From late on Wednesday (PST), the Google Compute Engine virtual network stopped updating routing information. Outgoing traffic gradually declined and the majority of the service was down early on Thursday, as the system’s cached routes expired. The service is running normally as we write, and Google has extended the lifetime of the cache to stop the event happening again.
Google apology
“We consider GCE’s availability over the last 24 hours to be unacceptable, and we apologise if your service was affected by this outage,” said a Google Cloud Platform statement. “Today we are completely focused on addressing the incident and its root causes, so that this problem or other hypothetical similar problems cannot recur in the future.”
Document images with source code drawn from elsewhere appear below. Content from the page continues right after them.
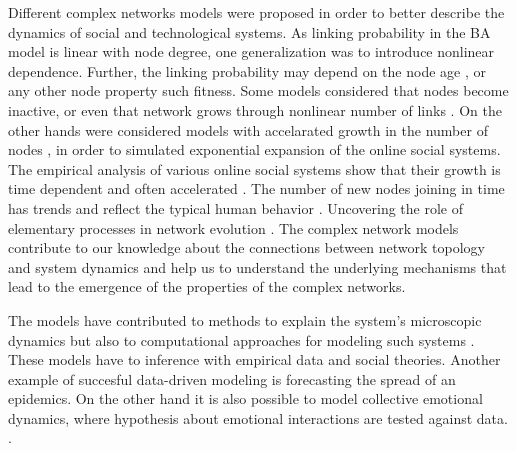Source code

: Different complex networks models were proposed in order to better describe the dynamics of social and technological systems. As linking probability in the BA model is linear with node degree, one generalization was to introduce nonlinear dependence. Further, the linking probability may depend on the node age \cite{dorogovtsev2000b, dorogovtsev2001b}, or any other node property such fitness. Some models considered that nodes become inactive, or even that network grows through nonlinear number of links \cite{pham2016}. On the other hands were considered models with accelarated growth in the number of nodes \cite{sen2004}, in order to simulated exponential expansion of the online social systems. The empirical analysis of various online social systems show that their growth is time dependent and often accelerated \cite{liu2019}. The number of new nodes joining in time has trends and reflect the typical human behavior \cite{mitrovic2010a, mitrovic2012,mitrovic2015}. Uncovering the role of elementary processes in network evolution \cite{ghoshal2013uncovering}. The complex network models contribute to our knowledge about the connections between network topology and system dynamics and help us to understand the underlying mechanisms that lead to the emergence of the properties of the complex networks. %



The models have contributed to methods to explain the system's microscopic dynamics but also to computational approaches for modeling such systems \cite{schweitzer2018sociophysics}. These models have to inference with empirical data and social theories. Another example of succesful data-driven modeling is forecasting the spread of an epidemics. On the other hand it is also possible to model collective emotional dynamics, where hypothesis about emotional interactions are tested against data. \cite{garas2012emotional}. %










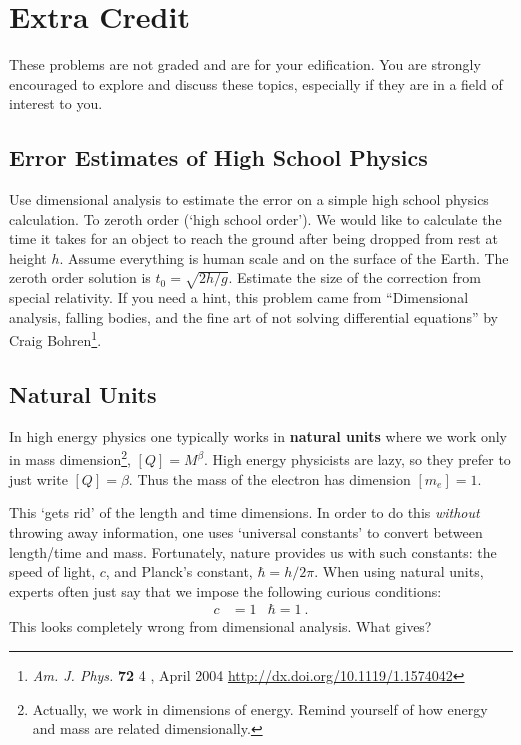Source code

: \documentclass[12pt]{article}
\numberwithin{equation}{subsection}    %
\begin{document}
\section{Extra Credit}

These problems are not graded and are for your edification. You are strongly encouraged to explore and discuss these topics, especially if they are in a field of interest to you.

\subsection{Error Estimates of High School Physics}

Use dimensional analysis to estimate the error on a simple high school physics calculation. To zeroth order (`high school order'). We would like to calculate the time it takes for an object to reach the ground after being dropped from rest at height $h$. Assume everything is human scale and on the surface of the Earth. The zeroth order solution is $t_0 = \sqrt{2h/g}$. Estimate the size of the correction from special relativity. If you need a hint, this problem came from ``Dimensional analysis, falling bodies, and the fine art of not solving differential equations'' by Craig Bohren\footnote{\emph{Am. J. Phys.} \textbf{72}  4 , April 2004 \url{http://dx.doi.org/10.1119/1.1574042}}. 

\subsection{Natural Units}

In high energy physics one typically works in \textbf{natural units} where we work only in mass dimension\footnote{Actually, we work in dimensions of energy. Remind yourself of how energy and mass are related dimensionally.}, $[Q] = M^\beta$. High energy physicists are lazy, so they prefer to just write $[Q]=\beta$. Thus the mass of the electron has dimension $[m_e] = 1$. 

This `gets rid' of the length and time dimensions. In order to do this \emph{without} throwing away information, one uses `universal constants' to convert between length/time and mass. Fortunately, nature provides us with such constants: the speed of light, $c$, and Planck's constant, $\hbar = h/2\pi$. When using natural units, experts often just say that we impose the following curious conditions:
\begin{align}
	c &= 1 
	&
	\hbar = 1 \ .
\end{align}
This looks completely wrong from dimensional analysis. What gives?
\end{document}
Google says the Compute Engine instances all continued running; they just rapidly lost the ability to talk to anything outside their own private networks. The problem started when outbound traffic from Google Compute Engine instances went down by ten percent late on Wednesday. This level grew rapidly until the majority of traffic was out (70 percent), for 40 minutes, straddling midnight, Eastern US time. Normal traffic had resumed by 01:20, Google says.
The root cause is apparently still unknown. Google says “the internal software system which programs GCE’s virtual network for VM egress traffic stopped issuing updated routing information,” but the cause of the problem is “still under active investigation”.
The Compute Engine virtual machines could still communicate using cached route information, but this gradually decayed as the cache entries expired. Google engineers spotted the problem, and decided that reloading the route information would fix it. “They were able to force a reload to fix the networking approximately 60 minutes after the issue was identified and well before all entries had expired,” says Google.
Google doesn’t know why the routes stopped updating, or whether it will happen again, until it pins down the cause. But we can be pretty sure any repeat won’t have the same impact, because Google has already applied an admirably quick-simple-and-obvious fix: the routing cache lifespan has been increased from several hours to a week, which gives Google enough time to push out new route information by hand.
Google has previously been one of the most reliable cloud services, according to CloudHarmony, with one hour’s downtime in the last twelve months.
Limited outages are actually relatively common according to application monitoring firm Dynatrace, which runs an Outage Analyzer showing cloud outages in real time, and is keen to warn business users that any cloud contract is vulnerable.
“This is a prime example of the role third-parties play in businesses’ digital strategies, and the vulnerabilities they face if they do not have the ability to detect and respond immediately to ensure their end users are not impacted,” said David Jones, Dynatrace’s digital performance expert. Jones suggests users should have monitoring to see that cloud providers meet their service level agreements (SLAs).